Scientists have now determined the order of 98% of the 3-billion nucleotide base pairs of the human genome.
  • Computer generated analysis tools designed specifically to understand the significance of the base sequence in this large macromolecule have aided the Human Genome Project tremendously. These tools also aid in understanding how biochemical processes encoded in the sequence of bases are maintained, controlled, duplicated and terminated. With the development and modernization of the Fred Sanger dideoxy chain-terminating automatic sequencing method, the bacteria artificial chromosome (BAC) and the polymerase chain reaction (PCR), scientists have within 13 years been able to finish determining the order of 98% of the 3-billion nucleotide base pairs that compose the human genome.6 Simply knowing the sequence of bases at any given place or locus on a chromosome is not sufficient to understanding its function. As important as the sequence is to the function of genes, their distribution, location and structure among the 23 chromosome pairs is just as valuable when determining their role in different life processes. The estimate of between 30,000 and 40,000 genes is based on the fact that exons (gene segments) within the genome are flanked by known marker sequences (e.g., splice sites) that are located along the linear DNA sequence. Some computer programs can now recognize and label these segments and marker sequences while other programs can predict the location and structures of genes in genomic sequences from a variety of organisms. [Editor’s Note: See Computational Biology “learn more links” at end of this article.]
Genetics is now a key component in many other scientific fields.
DNA sequencing centers around the world work together to share information.
  • Through great effort and expense, scientists in molecular biology, biochemistry, math, computer science, engineering and the health care industry have worked together to turn what began in 1985 as a simple campus improvement project at the University of California, Santa Cruz into an international scientific consortium. This cooperative effort now known as the Human Genome Project, begun in 1989, was lead by the U.S. Department of Energy (DOE), formally the Atomic Energy Commission. The DOE was charged to investigate genetic mutations and genome structural integrity after observing the consequences of the development of the atomic bomb. Many universities, private industries and non-profit organizations from around the world have worked together to produce a complete reconstruction of the human genome for public display. The institutions involved in this consortium are often referred to as “sequencing centers.” These centers:3,7,10
  • offer facilities that allow scientists to determine the sequence of DNA of many different organisms including human
  • spend time and money in disseminating sequence information into publicly accessible databases
  • also develop computer programs that attempt to make biological sense out of the vast amount of sequence data being generated
The Internet has made it possible to gain instant access to DNA databases.
  • The accelerated development of the Internet is due in no small part to the need for communication between scientists at various DNA sequencing centers and to provide public accessibility to a DNA sequence database initially set up at the National Institutes of Health (NIH) at National Center for Biotechnology Information (NCBI). The database called GenBank is the major warehouse of genome sequence information from many different species and is accessible from many other web sites devoted to the utilization of sequence information.1,4
Technology accelerated the discovery of clues to heritable diseases and relationships among species.
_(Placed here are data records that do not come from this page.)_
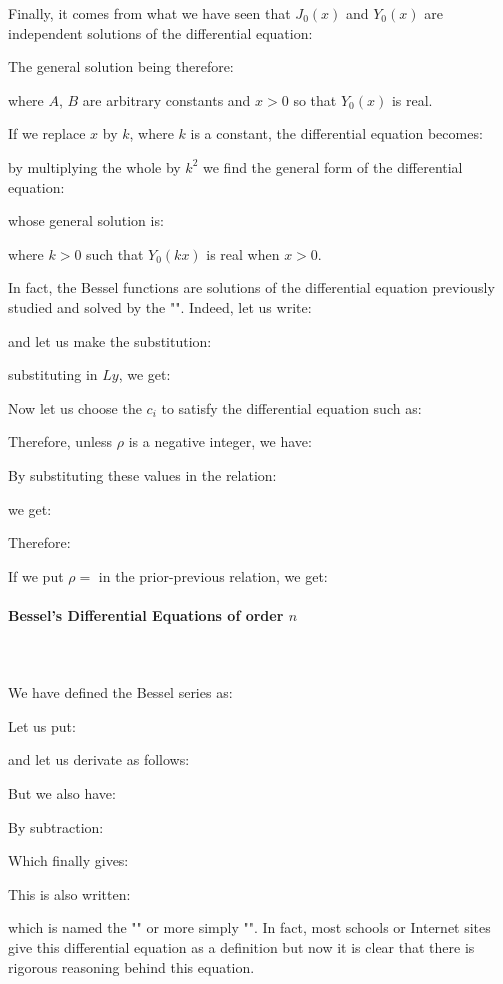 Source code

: 	Finally, it comes from what we have seen that $J_0(x)$ and $Y_0(x)$ are independent solutions of the differential equation:
	
	The general solution being therefore:
	
	where $A$, $B$ are arbitrary constants and $x>0$ so that $Y_0(x)$ is real.

	If we replace $x$ by $k$, where $k$ is a constant, the differential equation becomes:
	
	by multiplying the whole by $k^2$ we find the general form of the differential equation:
	
	whose general solution is:
	
	where $k>0$ such that $Y_0(kx)$ is real when $x>0$.
	
	In fact, the Bessel functions are solutions of the differential equation previously studied and solved by the "". Indeed, let us write:
	
	and let us make the substitution:
	
	substituting in $Ly$, we get:
	
	Now let us choose the $c_i$ to satisfy the differential equation such as:
	
	Therefore, unless $\rho$ is a negative integer, we have:
	
	By substituting these values in the relation:
	
	we get:
	
	Therefore:
	
	If we put $\rho=$ in the prior-previous relation, we get:
	
	
	\paragraph{Bessel's Differential Equations of order $n$}\mbox{}\\\\
	We have defined the Bessel series as:
	
	Let us put:
	
	and let us derivate as follows:
	
	But we also have:
	
	By subtraction:
	
	Which finally gives:
	
	This is also written:
	
	which is named the "" or more simply "". In fact, most schools or Internet sites give this differential equation as a definition but now it is clear that there is rigorous reasoning behind this equation.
April 25, 2003 marked 50 years since the publication in the journal Nature of the letter by James Watson and Francis Crick describing the DNA double helix structure. This day also marked the completion of the human genome sequence to 99.9% accuracy as announced by the National Human Genome Research Institute (NHGRI).8 In the wake of this enthusiasm for the completed project lies information that has only begun to provide science and medicine with clues to how to combat heritable diseases, how to improve medical applications, and how some of life’s seemingly most insignificant organisms like the fly, roundworm and mouse give us clues to better understand our natural selves.2,5,13,14 The door of discovery and knowledge has been opened and it is up to responsible individuals to use this information to improve our collective lives today and in the future.

Ethical Implications

The ethical issues raised by the human genome project can be grouped into two general categories: genetic engineering and genetic information.
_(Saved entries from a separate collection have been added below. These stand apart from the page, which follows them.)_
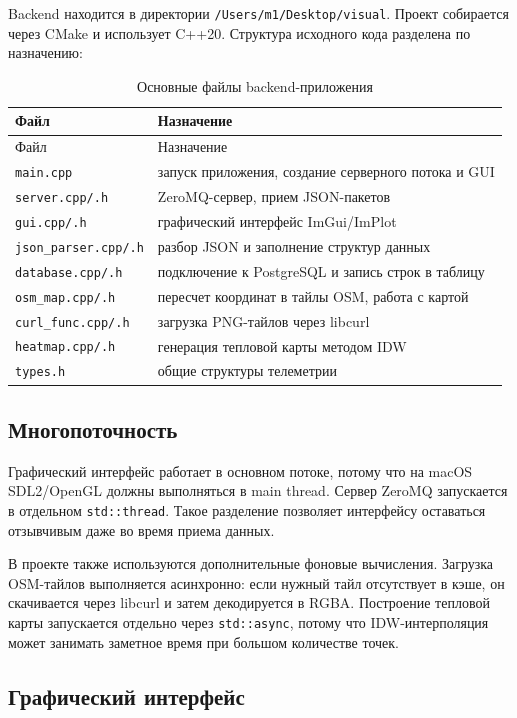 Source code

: \documentclass[14pt,a4paper]{extarticle}
\begin{document}
Backend находится в директории \texttt{/Users/m1/Desktop/visual}. Проект собирается через CMake и использует C++20. Структура исходного кода разделена по назначению:

\begin{longtable}{p{}p{}}
\caption{Основные файлы backend-приложения}\\
\toprule
Файл & Назначение \\
\midrule
\endfirsthead
\toprule
Файл & Назначение \\
\midrule
\endhead
\texttt{main.cpp} & запуск приложения, создание серверного потока и GUI \\
\texttt{server.cpp/.h} & ZeroMQ-сервер, прием JSON-пакетов \\
\texttt{gui.cpp/.h} & графический интерфейс ImGui/ImPlot \\
\texttt{json\_parser.cpp/.h} & разбор JSON и заполнение структур данных \\
\texttt{database.cpp/.h} & подключение к PostgreSQL и запись строк в таблицу \\
\texttt{osm\_map.cpp/.h} & пересчет координат в тайлы OSM, работа с картой \\
\texttt{curl\_func.cpp/.h} & загрузка PNG-тайлов через libcurl \\
\texttt{heatmap.cpp/.h} & генерация тепловой карты методом IDW \\
\texttt{types.h} & общие структуры телеметрии \\
\bottomrule
\end{longtable}

\subsection{Многопоточность}

Графический интерфейс работает в основном потоке, потому что на macOS SDL2/OpenGL должны выполняться в main thread. Сервер ZeroMQ запускается в отдельном \texttt{std::thread}. Такое разделение позволяет интерфейсу оставаться отзывчивым даже во время приема данных.

В проекте также используются дополнительные фоновые вычисления. Загрузка OSM-тайлов выполняется асинхронно: если нужный тайл отсутствует в кэше, он скачивается через libcurl и затем декодируется в RGBA. Построение тепловой карты запускается отдельно через \texttt{std::async}, потому что IDW-интерполяция может занимать заметное время при большом количестве точек.

\subsection{Графический интерфейс}
\end{document}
Genetic manipulation for non-medical reasons can be an ethical dilemma.

Genetic engineering
The first category consists of issues pertaining to genetic manipulation or what is sometimes called “genetic engineering.” The map of the human genome provides information that will allow us to diagnose and eventually treat many diseases. This map will also enable us to determine the genetic basis of numerous physical and psychological traits, which raises the possibility of altering those traits through genetic intervention. Reflection on the ethical permissibility of genetic manipulation is typically structured around two relevant distinctions:

  • the distinction between somatic cell and germline intervention, and
  • the distinction between therapeutic and enhancement engineering

Somatic cell manipulation alters body cells, which means that resulting changes are limited to an individual. In contrast, germline manipulation alters reproductive cells, which means that changes are passed on to future generations. Therapeutic engineering occurs when genetic interventions are used to rectify diseases or deficiencies. In contrast, enhancement engineering attempts extend traits or capacities beyond their normal levels.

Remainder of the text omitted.